=== Begin Enclosure ===

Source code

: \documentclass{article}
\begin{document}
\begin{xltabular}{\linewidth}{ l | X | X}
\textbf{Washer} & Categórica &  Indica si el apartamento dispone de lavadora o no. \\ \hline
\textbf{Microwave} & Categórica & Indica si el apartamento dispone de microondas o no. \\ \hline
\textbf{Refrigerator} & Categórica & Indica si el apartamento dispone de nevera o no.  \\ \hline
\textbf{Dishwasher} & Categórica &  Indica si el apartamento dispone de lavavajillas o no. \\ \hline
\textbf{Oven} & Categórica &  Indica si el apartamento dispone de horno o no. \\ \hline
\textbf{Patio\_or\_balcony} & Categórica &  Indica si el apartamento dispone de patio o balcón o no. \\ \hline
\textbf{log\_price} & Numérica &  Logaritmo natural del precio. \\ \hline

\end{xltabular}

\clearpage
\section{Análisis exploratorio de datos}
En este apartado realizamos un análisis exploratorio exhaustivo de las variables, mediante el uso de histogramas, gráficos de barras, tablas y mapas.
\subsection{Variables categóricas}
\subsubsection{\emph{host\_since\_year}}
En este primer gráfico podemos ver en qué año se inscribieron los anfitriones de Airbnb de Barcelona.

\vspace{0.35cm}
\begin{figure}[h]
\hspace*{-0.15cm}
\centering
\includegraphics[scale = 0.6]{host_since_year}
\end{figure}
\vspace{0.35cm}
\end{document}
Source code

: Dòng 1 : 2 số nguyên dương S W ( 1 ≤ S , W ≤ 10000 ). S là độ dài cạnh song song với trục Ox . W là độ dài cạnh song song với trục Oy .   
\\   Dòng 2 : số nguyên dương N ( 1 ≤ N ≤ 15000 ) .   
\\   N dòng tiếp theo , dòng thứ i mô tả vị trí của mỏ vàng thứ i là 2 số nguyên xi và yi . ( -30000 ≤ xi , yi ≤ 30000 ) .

=== End Enclosure ===
=== Begin Enclosure ===

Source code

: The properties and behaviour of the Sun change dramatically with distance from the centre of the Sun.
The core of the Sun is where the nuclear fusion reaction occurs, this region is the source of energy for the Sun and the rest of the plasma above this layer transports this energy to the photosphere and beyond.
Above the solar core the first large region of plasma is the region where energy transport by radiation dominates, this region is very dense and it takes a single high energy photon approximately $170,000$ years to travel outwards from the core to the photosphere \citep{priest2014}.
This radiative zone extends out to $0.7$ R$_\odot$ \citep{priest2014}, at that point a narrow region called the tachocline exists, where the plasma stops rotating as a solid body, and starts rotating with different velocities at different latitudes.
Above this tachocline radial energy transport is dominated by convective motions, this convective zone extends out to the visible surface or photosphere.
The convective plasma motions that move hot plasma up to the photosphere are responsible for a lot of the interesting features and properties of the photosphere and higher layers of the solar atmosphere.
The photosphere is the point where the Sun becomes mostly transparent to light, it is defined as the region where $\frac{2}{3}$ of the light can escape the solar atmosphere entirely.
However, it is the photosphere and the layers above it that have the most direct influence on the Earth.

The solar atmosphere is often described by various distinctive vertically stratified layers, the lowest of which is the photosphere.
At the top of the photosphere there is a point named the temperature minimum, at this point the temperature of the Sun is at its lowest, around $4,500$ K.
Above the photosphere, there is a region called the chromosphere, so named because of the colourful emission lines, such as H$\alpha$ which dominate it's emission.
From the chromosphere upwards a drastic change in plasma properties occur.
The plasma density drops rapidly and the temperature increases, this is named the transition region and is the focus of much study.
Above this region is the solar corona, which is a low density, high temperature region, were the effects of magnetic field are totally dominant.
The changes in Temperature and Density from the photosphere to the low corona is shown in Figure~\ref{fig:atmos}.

=== End Enclosure ===

TASK TO CARRY OUT
Print the lines above from the one with "The solar atmosphere is" through the one with "Above this region", both included, exactly as written and nothing more.

PROBLEM SOLUTION
The solar atmosphere is often described by various distinctive vertically stratified layers, the lowest of which is the photosphere.
At the top of the photosphere there is a point named the temperature minimum, at this point the temperature of the Sun is at its lowest, around $4,500$ K.
Above the photosphere, there is a region called the chromosphere, so named because of the colourful emission lines, such as H$\alpha$ which dominate it's emission.
From the chromosphere upwards a drastic change in plasma properties occur.
The plasma density drops rapidly and the temperature increases, this is named the transition region and is the focus of much study.
Above this region is the solar corona, which is a low density, high temperature region, were the effects of magnetic field are totally dominant.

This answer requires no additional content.